Hudi
PySpark
tableName = "table_name"
basePath = "oss://bucket/user/hive/warehouse"
hudi_options = {
'hoodie.table.name': tableName,
'hoodie.datasource.write.partitionpath.field': 'pt'
}
spark_df.write.format("hudi"). \
options(**hudi_options). \
mode("overwrite"). \
save(basePath)
Iceberg
TODO
Paimon
Catalog
Catalog is an abstraction to manage the table of contents and metadata
- filesystem metastore (default), which stores both metadata and table files in filesystems.
- hive metastore, which additionally stores metadata in Hive metastore.
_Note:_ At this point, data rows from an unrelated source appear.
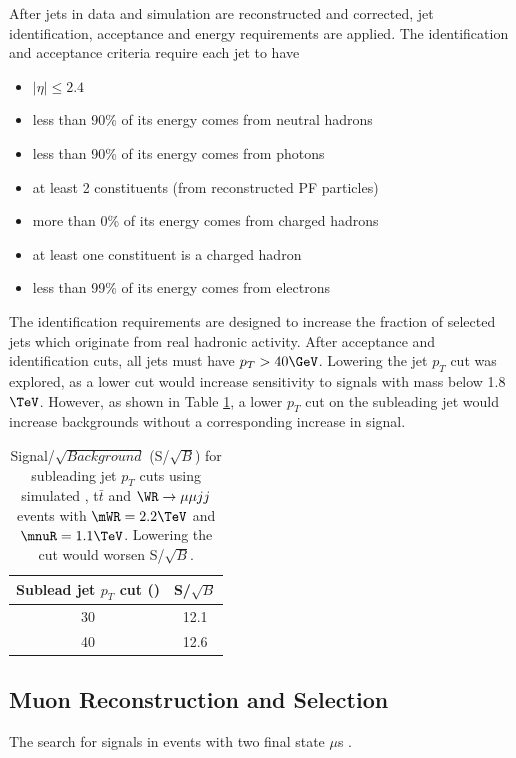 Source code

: After jets in data and simulation are reconstructed and corrected, jet
identification, acceptance and energy requirements are applied.  The
identification and acceptance criteria require each jet to have

\begin{itemize}
	\item $|\eta| \leq 2.4$
	\item less than 90\% of its energy comes from neutral hadrons
	\item less than 90\% of its energy comes from photons
	\item at least 2 constituents (from reconstructed PF particles)
	\item more than 0\% of its energy comes from charged hadrons
	\item at least one constituent is a charged hadron
	\item less than 99\% of its energy comes from electrons
\end{itemize}

The identification requirements are designed to increase the fraction of
selected jets which originate from real hadronic activity.  After acceptance
and identification cuts, all jets must have $p_{T} > 40 \GeV$.  Lowering
the jet $p_{T}$ cut was explored, as a lower cut would increase sensitivity
to \WR signals with \WR mass below 1.8 $\TeV$.  However, as shown in Table
\ref{tab:lowerJetPtCuts}, a lower $p_{T}$ cut on the subleading jet would
increase backgrounds without a corresponding increase in \WR signal.

\begin{table}[h]
	\caption{Signal/$\sqrt{Background}$ (S/$\sqrt{B}$) for subleading jet $p_{T}$
		cuts using simulated \DY, t$\bar{t}$ and $\WR \rightarrow \mu\mu jj$ events
	with $\mWR = 2.2 \TeV$ and $\mnuR = 1.1 \TeV$.  Lowering the cut would worsen S/$\sqrt{B}$.}
	\label{tab:lowerJetPtCuts}
	\centering
	\begin{tabular}{c|c}
		Sublead jet $p_{T}$ cut (\GeV) & S/$\sqrt{B}$ \\  \hline
		30 &  12.1  \\ \hline
		40 &  12.6  \\ \hline
	\end{tabular}
\end{table}

\subsection{Muon Reconstruction and Selection}
\label{muonRecoAndSelection}
The search for \WR signals in events with two final state $\mu$s .

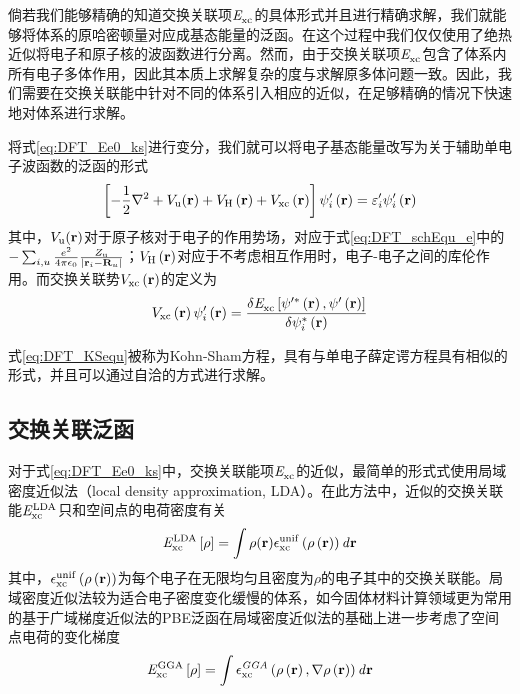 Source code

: 倘若我们能够精确的知道交换关联项$\it E_{\rm xc}^{\rm } \it$的具体形式并且进行精确求解，我们就能够将体系的原哈密顿量对应成基态能量的泛函。在这个过程中我们仅仅使用了绝热近似将电子和原子核的波函数进行分离。然而，由于交换关联项$\it E_{\rm xc}^{\rm } \it$包含了体系内所有电子多体作用，因此其本质上求解复杂的度与求解原多体问题一致。因此，我们需要在交换关联能中针对不同的体系引入相应的近似，在足够精确的情况下快速地对体系进行求解。

将式\ref{eq:DFT_Ee0_ks}进行变分，我们就可以将电子基态能量改写为关于辅助单电子波函数的泛函的形式\chinesecolon
\begin{equation}
    \label{eq:DFT_KSequ}
    \left[-\frac{1}{2}\nabla^2+V_{\rm u}({\mathbf r})+V_{\rm H}\left({\mathbf r}\right)+V_{\rm xc}\left({\mathbf r}\right)\right]\psi'_i\left({\mathbf r}\right)=\varepsilon'_i\psi'_i\left({\mathbf r}\right) 
\end{equation}
其中，$V_{\rm u}({\mathbf r})$对于原子核对于电子的作用势场，对应于式\ref{eq:DFT_schEqu_e}中的$-\sum_{i,u}\frac{e^2}{4\pi\epsilon_0}\frac{Z_{\rm u}}{\left\lvert{\mathbf r}_i - {\mathbf R}_u\right\rvert}$；$V_{\rm H}\left({\mathbf r}\right)$对应于不考虑相互作用时，电子-电子之间的库伦作用。而交换关联势$V_{\rm xc}\left({\mathbf r}\right)$的定义为\chinesecolon
\[
    V_{\rm xc}\left({\mathbf r}\right)\psi'_i\left({\mathbf r}\right)=\frac{\delta \it E_{\rm xc}^{\rm } \it\left[\psi'^*\left({\mathbf r}\right),\psi'\left({\mathbf r}\right)\right]}{\delta \psi_i^*\left({\mathbf r}\right)}
\]

式\ref{eq:DFT_KSequ}被称为Kohn-Sham方程，具有与单电子薛定谔方程具有相似的形式，并且可以通过自洽的方式进行求解。

\subsection{交换关联泛函}

对于式\ref{eq:DFT_Ee0_ks}中，交换关联能项$\it E_{\rm xc}^{\rm } \it$的近似，最简单的形式式使用局域密度近似法（local density approximation, LDA）。在此方法中，近似的交换关联能$\it E_{\rm xc}^{\rm LDA} \it$只和空间点的电荷密度有关\chinesecolon
\begin{equation}
    \label{eq:DFT_LDA}
    \it E_{\rm xc}^{\rm LDA} \it\left[\rho\right]=\int \rho({\mathbf r}) \epsilon_{\rm xc}^{\rm unif} \left(\rho\left({\mathbf r}\right)\right) d{\mathbf r}
\end{equation}
其中，$\epsilon_{\rm xc}^{\rm unif}\left(\rho\left({\mathbf r}\right)\right)$为每个电子在无限均匀且密度为$\rho$的电子其中的交换关联能。局域密度近似法较为适合电子密度变化缓慢的体系，如今固体材料计算领域更为常用的基于广域梯度近似法的PBE泛函在局域密度近似法的基础上进一步考虑了空间点电荷的变化梯度\chinesecolon
\begin{equation}
    \it E_{\rm xc}^{\rm GGA} \it\left[\rho\right]=\int\epsilon_{\rm xc}^{GGA}\left(\rho\left({\mathbf r}\right),\nabla\rho\left({\mathbf r}\right)\right)d{\mathbf r}
\end{equation}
Users can directly access the tables from Hive.
- jdbc metastore, which additionally stores metadata in relational databases such as MySQL, Postgres, etc.
- rest metastore, which is designed to provide a lightweight way to access any catalog backend from a single client.
Bucket
- 每个 bucket 里面都包含一个单独的 LSM Tree 及其变更日志文件(包含 INSERT、UPDATE、DELETE)
- Bucket 是最小的读写存储单元,Bucket 的数量限制了最大的处理并行度
- 建议每个bucket中的数据大小约为 200MB-1GB
References:

Spark SQL
-- create external catalog
CREATE EXTERNAL CATALOG `paimon` PROPERTIES (
"type" = "paimon",
"paimon.catalog.type" = "filesystem",
"paimon.catalog.warehouse" = "oss://bucket-name/paimon/warehouse/",
"aliyun.oss.endpoint" = "oss-cn-wulanchabu-internal.aliyuncs.com",
"aliyun.access.key.id" = "your-access-key-id",
"aliyun.access.key.secret" = "your-access-key-secret"
);
-- set catalog
show catalogs;
set catalog paimon;
-- use database
show databases;
use default;
-- create table
CREATE TABLE table_name (
id INT,
name STRING
) WITH (
'bucket' = '1'
);
Python API
Install
- Install JRE:
sudo apt install openjdk-17-jre - Download Hadoop: https://flink.apache.org/downloads/#additional-components
- Download Paimon: paimon-bundle-1.3-*.jar
- Download Arrow jars: arrow-vector-.jar, arrow-memory-netty-.jar
- Install pypaimon:
pip install pypaimon - Export environment variables:
export PYPAIMON_HADOOP_CLASSPATH="/opt/jars/*"
export JDK_JAVA_OPTIONS="--add-opens=java.base/java.nio=org.apache.arrow.memory.core,ALL-UNNAMED"
Usage
import os
import pandas as pd
import pyarrow as pa
from pypaimon import Schema
from pypaimon.py4j import constants
from pypaimon.py4j import Catalog
os.environ[constants.PYPAIMON_HADOOP_CLASSPATH] = os.getenv('PYPAIMON_HADOOP_CLASSPATH')
os.environ['JDK_JAVA_OPTIONS'] = os.getenv('JDK_JAVA_OPTIONS')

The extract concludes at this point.